Types of Thermal Resistance

• Conduction: R_th (conduction) = L / kA
• Convection: R_th (convection) = 1 / hA (h - convection heat transfer coefficient)
• Example: Heat transfer from surface to fluid via convection

Thermal Resistance Network (Circuit)

• Analysis with thermal resistance circuits to simplify heat conduction problems.
• Single-layer Wall Example: Thermal resistance network for heat transfer through a wall surrounded by fluid.
  • Temperature nodes: T∞1, T1, T2, T∞2
  • Resistances in series: Convection, Conduction, Convection
  • Heat Transfer Rate (Q): Convection into wall = Conduction through wall = Convection from wall
  • Total Resistance (R_total): Sum of individual resistances

Multi-layer Heat Transfer

• Composite Medium: Multiple thermal resistances in series/parallel (e.g., two layers).
• Total Thermal Resistance: Sum of all resistances
• Temperature Calculation: Using thermal resistance network to find interface temperatures (T1, T2, T3, T4)

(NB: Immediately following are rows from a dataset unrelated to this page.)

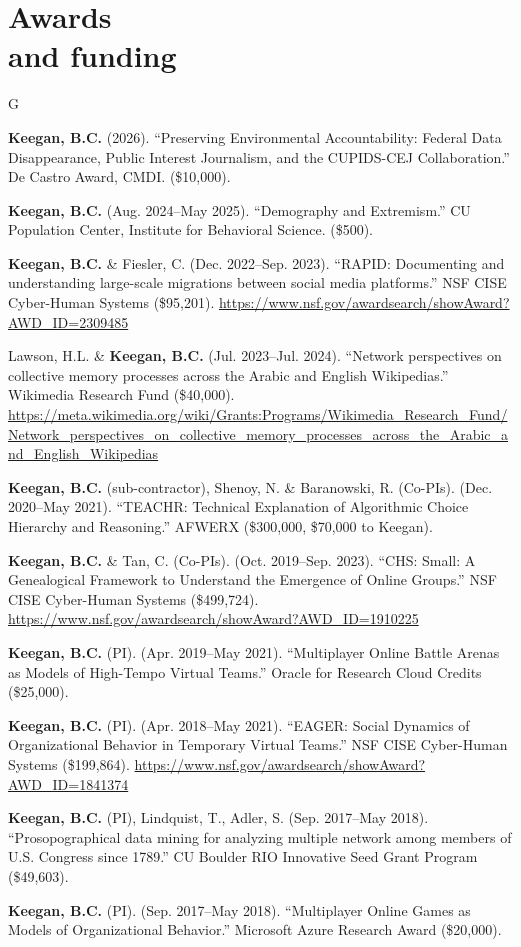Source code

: \documentclass{cv}
\begin{document}
	\section{Awards\\and funding}
	\begin{entries}{G}
		\item \textbf{Keegan, B.C.} (2026). ``Preserving Environmental Accountability: Federal Data Disappearance, Public Interest Journalism, and the CUPIDS-CEJ Collaboration.'' De Castro Award, CMDI. (\$10,000).
		\item \textbf{Keegan, B.C.} (Aug. 2024--May 2025). ``Demography and Extremism.'' CU Population Center, Institute for Behavioral Science. (\$500).
		\item \textbf{Keegan, B.C.} \& Fiesler, C. (Dec. 2022--Sep. 2023). ``RAPID: Documenting and understanding large-scale migrations between social media platforms.'' NSF CISE Cyber-Human Systems (\$95,201). \url{https://www.nsf.gov/awardsearch/showAward?AWD_ID=2309485}
		\item Lawson, H.L. \& \textbf{Keegan, B.C.} (Jul. 2023--Jul. 2024). ``Network perspectives on collective memory processes across the Arabic and English Wikipedias.'' Wikimedia Research Fund (\$40,000). \url{https://meta.wikimedia.org/wiki/Grants:Programs/Wikimedia_Research_Fund/Network_perspectives_on_collective_memory_processes_across_the_Arabic_and_English_Wikipedias}
		\item \textbf{Keegan, B.C.} (sub-contractor), Shenoy, N. \& Baranowski, R. (Co-PIs). (Dec. 2020--May 2021). ``TEACHR: Technical Explanation of Algorithmic Choice Hierarchy and Reasoning.'' AFWERX (\$300,000, \$70,000 to Keegan).
		\item \textbf{Keegan, B.C.} \& Tan, C. (Co-PIs). (Oct. 2019--Sep. 2023). ``CHS: Small: A Genealogical Framework to Understand the Emergence of Online Groups.'' NSF CISE Cyber-Human Systems (\$499,724). \url{https://www.nsf.gov/awardsearch/showAward?AWD_ID=1910225}
		\item \textbf{Keegan, B.C.} (PI). (Apr. 2019--May 2021). ``Multiplayer Online Battle Arenas as Models of High-Tempo Virtual Teams.'' Oracle for Research Cloud Credits (\$25,000).
		\item \textbf{Keegan, B.C.} (PI). (Apr. 2018--May 2021). ``EAGER: Social Dynamics of Organizational Behavior in Temporary Virtual Teams.'' NSF CISE Cyber-Human Systems (\$199,864). \url{https://www.nsf.gov/awardsearch/showAward?AWD_ID=1841374}
		\item \textbf{Keegan, B.C.} (PI), Lindquist, T., Adler, S. (Sep. 2017--May 2018). ``Prosopographical data mining for analyzing multiple network among members of U.S. Congress since 1789.'' CU Boulder RIO Innovative Seed Grant Program (\$49,603).
		\item \textbf{Keegan, B.C.} (PI). (Sep. 2017--May 2018). ``Multiplayer Online Games as Models of Organizational Behavior.'' Microsoft Azure Research Award (\$20,000).
	\end{entries}
\end{document}
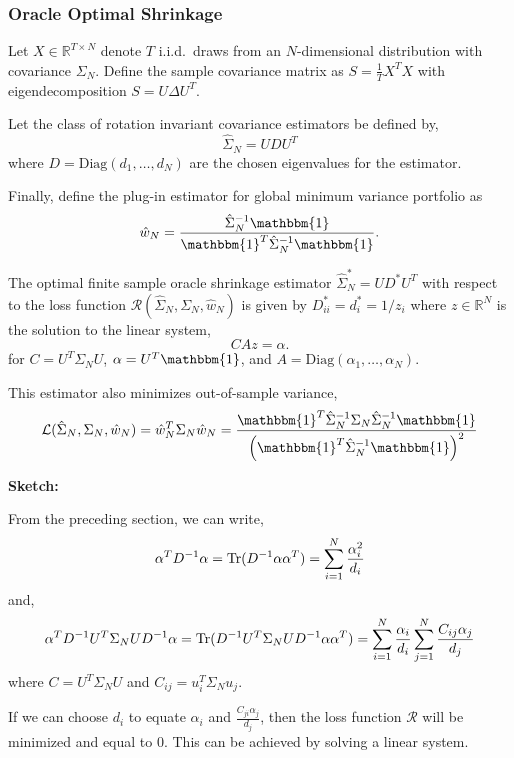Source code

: \documentclass{article}
\begin{document}
\subsubsection{Oracle Optimal Shrinkage}

\begin{thm}
	Let $X \in \mathbb{R}^{T \times N}$ denote $T$ i.i.d.\ draws from an
	$N$-dimensional distribution with covariance $\Sigma_N$.  Define the sample
	covariance matrix as $S = \frac1T X^T X$ with eigendecomposition $S = U\Delta
	U^T$.

	Let the class of rotation invariant covariance estimators be defined by,
	$$
		\hat{\Sigma}_N = U D U^T
	$$
	where $D= \mathrm{Diag}({d}_1, \ldots, {d}_N)$ are the chosen eigenvalues for
	the estimator.

	Finally, define the plug-in estimator for global minimum variance portfolio
	as
	$$
		\hat{w}_N = \frac{\hat{\Sigma}_N^{-1}\mathbbm{1}}
						{\mathbbm{1}^T\hat{\Sigma}_N^{-1}\mathbbm{1}}.
	$$

	The optimal finite sample oracle shrinkage estimator $\hat{\Sigma}^*_N = U D^*
	U^T$ with respect to the loss function $\mathcal{R}(\hat{\Sigma}_N, \Sigma_N,
	\hat{w}_N)$ is given by $D^*_{ii} = d^*_i = 1 / z_i$ where $z \in
	\mathbb{R}^N$ is the solution to the linear system,
	$$
		C A z = \alpha.
	$$
	for $C = U^T\Sigma_N U$, $\alpha = U^T \mathbbm{1}$, and $A =
	\mathrm{Diag}(\alpha_1, \ldots, \alpha_N)$.

	This estimator also minimizes out-of-sample variance,
	$$
		\mathcal{L}(\hat{\Sigma}_N, \Sigma_N, \hat{w}_N)
			 = \hat{w}_N^T \Sigma_N \hat{w}_N
			 = \frac
  				{\mathbbm{1}^T \hat{\Sigma}_N^{-1} \Sigma_N  \hat{\Sigma}_N^{-1} \mathbbm{1}}
  				{\left( \mathbbm{1}^T \hat{\Sigma}_N^{-1} \mathbbm{1}\right)^2}
	$$
\end{thm}

{\bf Sketch:}

From the preceding section, we can write,
$$
	\alpha^T D^{-1} \alpha 
		 = \mathrm{Tr}(D^{-1} \alpha \alpha^T)
		 = \sum_{i=1}^N \frac{\alpha_i^2}{{d}_i}
$$
and,
$$
	\alpha^T D^{-1} U^T\Sigma_N U D^{-1} \alpha
		 = \mathrm{Tr}(D^{-1} U^T\Sigma_N U D^{-1} \alpha \alpha^T)
		 = \sum_{i=1}^N \frac{\alpha_i}{{d}_i} 
		 			\sum_{j=1}^N \frac{C_{ij}\alpha_j}{{d}_j}
$$
where $C = U^T\Sigma_N U$ and $C_{ij} = u_i^T \Sigma_N u_j$.

If we can choose ${d}_i$ to equate $\alpha_i$ and
$\frac{C_{ji}\alpha_j}{{d}_j}$, then the loss function
$\mathcal{R}$ will be minimized and equal to 0.  This can be achieved by solving
a linear system.
\end{document}
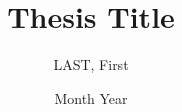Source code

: \documentclass[12pt]{report}
\title{Thesis Title}
\author{LAST, First}
\date{Month Year}
\begin{document}
\ifXeTeX
\else\fi
\clearpage
\pagestyle{main}



% 

\begin{singlespacing}
	
	\addbibtotoc%
	
\end{singlespacing}
\end{document}
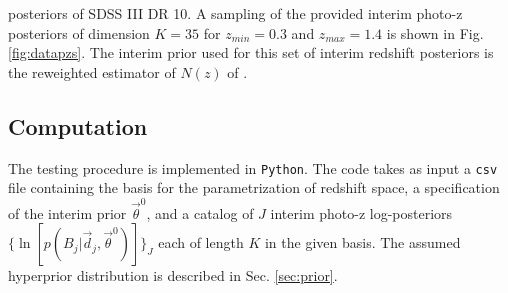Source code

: \documentclass[preprint]{aastex}
\begin{document}
%
posteriors of SDSS III DR 10.  A sampling of the provided interim photo-z 
posteriors of dimension $K=35$ for $z_{min}=0.3$ and $z_{max}=1.4$ is shown in 
Fig. \ref{fig:datapzs}.  The interim prior used for this set of interim 
redshift posteriors is the reweighted estimator of $N(z)$ of 
\citet{Sheldon2012}.
%

\clearpage
\subsection{Computation}
\label{sec:mcmc}

The testing procedure is implemented in \texttt{Python}.  The code takes as 
input a \texttt{csv} file containing the basis for the parametrization of 
redshift space, a specification of the interim prior $\vec{\theta}^{0}$, and a 
catalog of $J$ interim photo-z log-posteriors 
$\{\ln[p(B_{j}|\vec{d}_{j},\vec{\theta}^{0})]\}_{J}$ each of length $K$ in the 
given basis.  The assumed hyperprior distribution is described in Sec. 
\ref{sec:prior}.
\end{document}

Example Problem: Double Pane Glass

• Objective: Determine interface temperatures (T1, T2, T3, T4)
• Assumptions: One-dimensional steady-state heat conduction with no heat generation.
• Setup: Thermal resistance network with given parameters (convective coefficients, thermal conductivities, dimensions)
• Calculation Steps:
  1. Draw thermal resistance network
  2. Calculate individual thermal resistances
  3. Find total thermal resistance (R_total)
  4. Determine heat transfer rate (Q)
  5. Calculate temperatures at interfaces (T1, T2, T3, T4)

Example Solution Details

• Given:
  • Left fluid temperature (T∞1): 20°C, h1 = 10 W/m²·°C
  • Thermal conductivities: Glass (k_G = 0.78 W/m·°C), Air (k_A = 0.026 W/m·°C)
  • Thicknesses: Glass (L_G = 4 mm), Air (L_A = 10 mm)
  • Right fluid temperature (T∞2): -10°C, h2 = 40 W/m²·°C
  • Area (A): 1.2 m²
• Thermal Resistance Calculations:
  • R_conv1 (left fluid): 1 / (h1 * A)
  • R_cond1 (glass): L_G / (k_G * A)
  • R_cond2 (air): L_A / (k_A * A)
  • R_conv2 (right fluid): 1 / (h2 * A)
  • R_total: Sum of all thermal resistances
• Heat Transfer Rate (Q): Calculate using T∞1 and T∞2 with R_total
• Interface Temperatures (T1, T2, T3, T4): Using Q and thermal resistances

Key Conditions for Thermal Resistance Application

• Steady-state heat conduction
• One-dimensional heat conduction
• No heat generation

Summary

• Thermal resistance simplifies analysis of heat conduction problems.
• Analogous to electrical resistance, it allows for easier calculation of temperature distributions and heat transfer rates in a system.
• Application extends to both conduction and convection scenarios.